Purpose: Launch minimal sensor suite (microcontroller + perception).

Description:

Lightweight launch file for sensor data collection without planning/control. Useful for data logging and sensor validation.

Subsystems Included:

Launch File

Description

microcontroller.py

Vehicle interface

perception.py

Cameras and LiDAR

Usage:

ros2 launch sn4_bringup all_sensors.py

When to Use:

  • Sensor data collection

  • Bag recording sessions

  • Sensor calibration and validation

p131_sim.py (Simulation)

Purpose: Launch configuration for simulation testing.

Description:

Starts planning, control, and SLAM nodes for simulation environments. Excludes hardware drivers (cameras, LiDAR, microcontroller).

Nodes Launched:

Package

Executable

Purpose

mpc

mpc

Model Predictive Control

global_path

global_path

Global path planning

local_path

local_path

Local path planning

graphslam_global

graphslam_global

SLAM (using simulated data)

Usage:

ros2 launch sn4_bringup p131_sim.py

When to Use:

  • Algorithm testing in simulation (Gazebo, EUFS sim)

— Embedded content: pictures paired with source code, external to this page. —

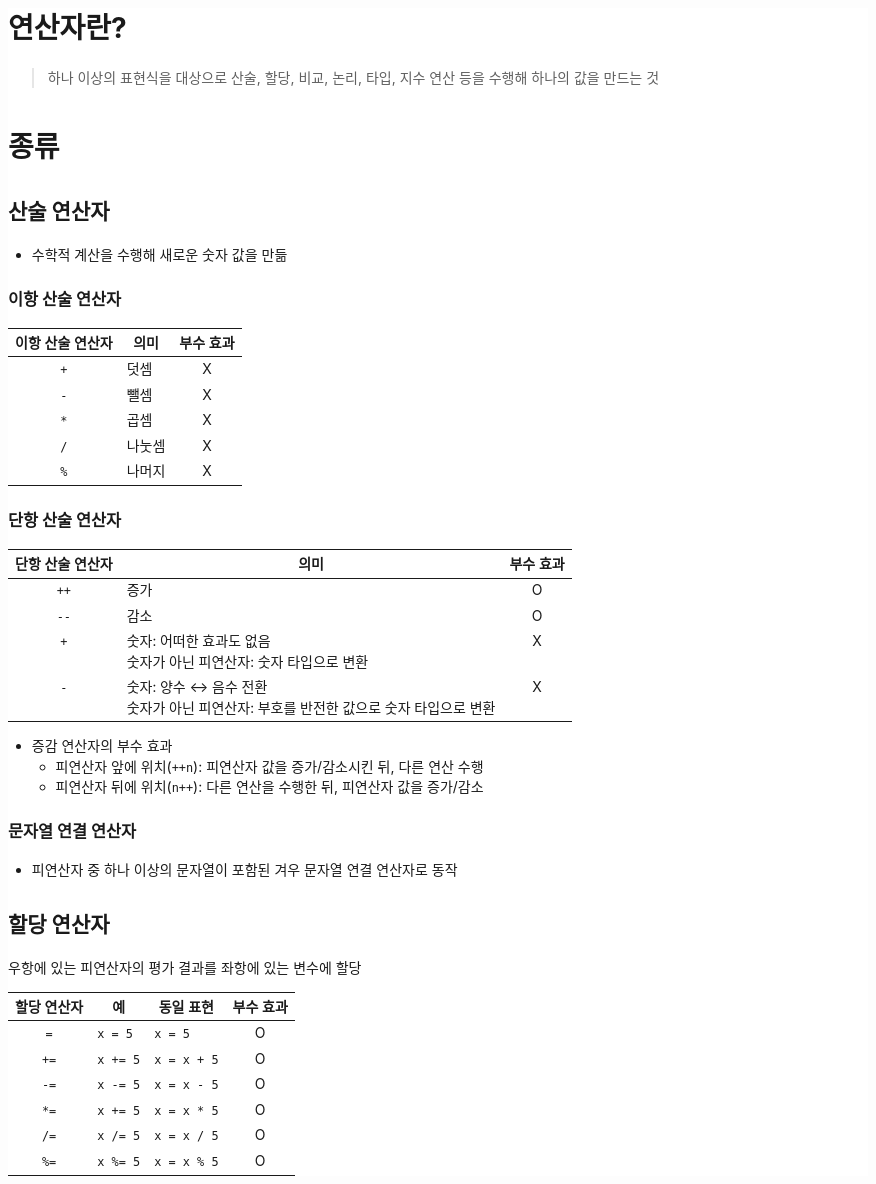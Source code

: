 # 연산자란?
> 하나 이상의 표현식을 대상으로 산술, 할당, 비교, 논리, 타입, 지수 연산 등을 수행해 하나의 값을 만드는 것

# 종류
## 산술 연산자
- 수학적 계산을 수행해 새로운 숫자 값을 만듦
### 이항 산술 연산자
| 이항 산술 연산자 | 의미  | 부수 효과 |
| :-------: | --- | :---: |
|    `+`    | 덧셈  |   X   |
|    `-`    | 뺄셈  |   X   |
|    `*`    | 곱셈  |   X   |
|    `/`    | 나눗셈 |   X   |
|    `%`    | 나머지 |   X   |
### 단항 산술 연산자
| 단항 산술 연산자 | 의미                                                     | 부수 효과 |
| :-------: | ------------------------------------------------------ | :---: |
|   `++`    | 증가                                                     |   O   |
|   `--`    | 감소                                                     |   O   |
|    `+`    | 숫자: 어떠한 효과도 없음<br>숫자가 아닌 피연산자: 숫자 타입으로 변환              |   X   |
|    `-`    | 숫자: 양수 ↔︎ 음수 전환<br>숫자가 아닌 피연산자: 부호를 반전한 값으로 숫자 타입으로 변환 |   X   |
- 증감 연산자의 부수 효과
	- 피연산자 앞에 위치(`++n`): 피연산자 값을 증가/감소시킨 뒤, 다른 연산 수행
	- 피연산자 뒤에 위치(`n++`): 다른 연산을 수행한 뒤, 피연산자 값을 증가/감소
### 문자열 연결 연산자
- 피연산자 중 하나 이상의 문자열이 포함된 겨우 문자열 연결 연산자로 동작

## 할당 연산자
우항에 있는 피연산자의 평가 결과를 좌항에 있는 변수에 할당

| 할당 연산자 | 예        | 동일 표현       | 부수 효과 |
| :----: | -------- | ----------- | :---: |
|  `=`   | `x = 5`  | `x = 5`     |   O   |
|  `+=`  | `x += 5` | `x = x + 5` |   O   |
|  `-=`  | `x -= 5` | `x = x - 5` |   O   |
|  `*=`  | `x += 5` | `x = x * 5` |   O   |
|  `/=`  | `x /= 5` | `x = x / 5` |   O   |
|  `%=`  | `x %= 5` | `x = x % 5` |   O   |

  • Safe testing without hardware

  • Development without vehicle access

Launch File Best Practices

Testing Individual Subsystems:

Test components individually before running the full system:

# Test cameras only
ros2 launch sn4_bringup camera.py

# Test LiDAR only
ros2 launch sn4_bringup lidar.py

# Test perception (cameras + LiDAR)
ros2 launch sn4_bringup perception.py

# Test full system
ros2 launch sn4_bringup full_launch.py

Common Launch Workflows:

  1. Hardware Bring-up:

    # Step 1: Verify sensors
ros2 launch sn4_bringup all_sensors.py

# Step 2: Add localization
ros2 launch sn4_bringup localization.py

# Step 3: Full system
ros2 launch sn4_bringup full_launch.py

  2. Algorithm Development (Simulation):

    # Use simulation launch
ros2 launch sn4_bringup p131_sim.py

  3. Sensor Calibration:

    # Cameras
ros2 launch sn4_bringup camera.py

# LiDAR ground plane
ros2 launch sn4_bringup lidar.py

Troubleshooting

Launch File Not Found:

Ensure package is built and sourced:

cd ~/feb-system-integration
colcon build --packages-select sn4_bringup
source install/setup.bash

Camera Serial Number Issues:

If cameras fail to start, verify serial numbers:

rs-enumerate-devices | grep Serial

Update camera.py with correct serial numbers if hardware changed.

Node Launch Failures:

Check individual node status:

ros2 node list
ros2 node info /node_name

View logs for specific nodes:

ros2 launch sn4_bringup <launch_file> --show-args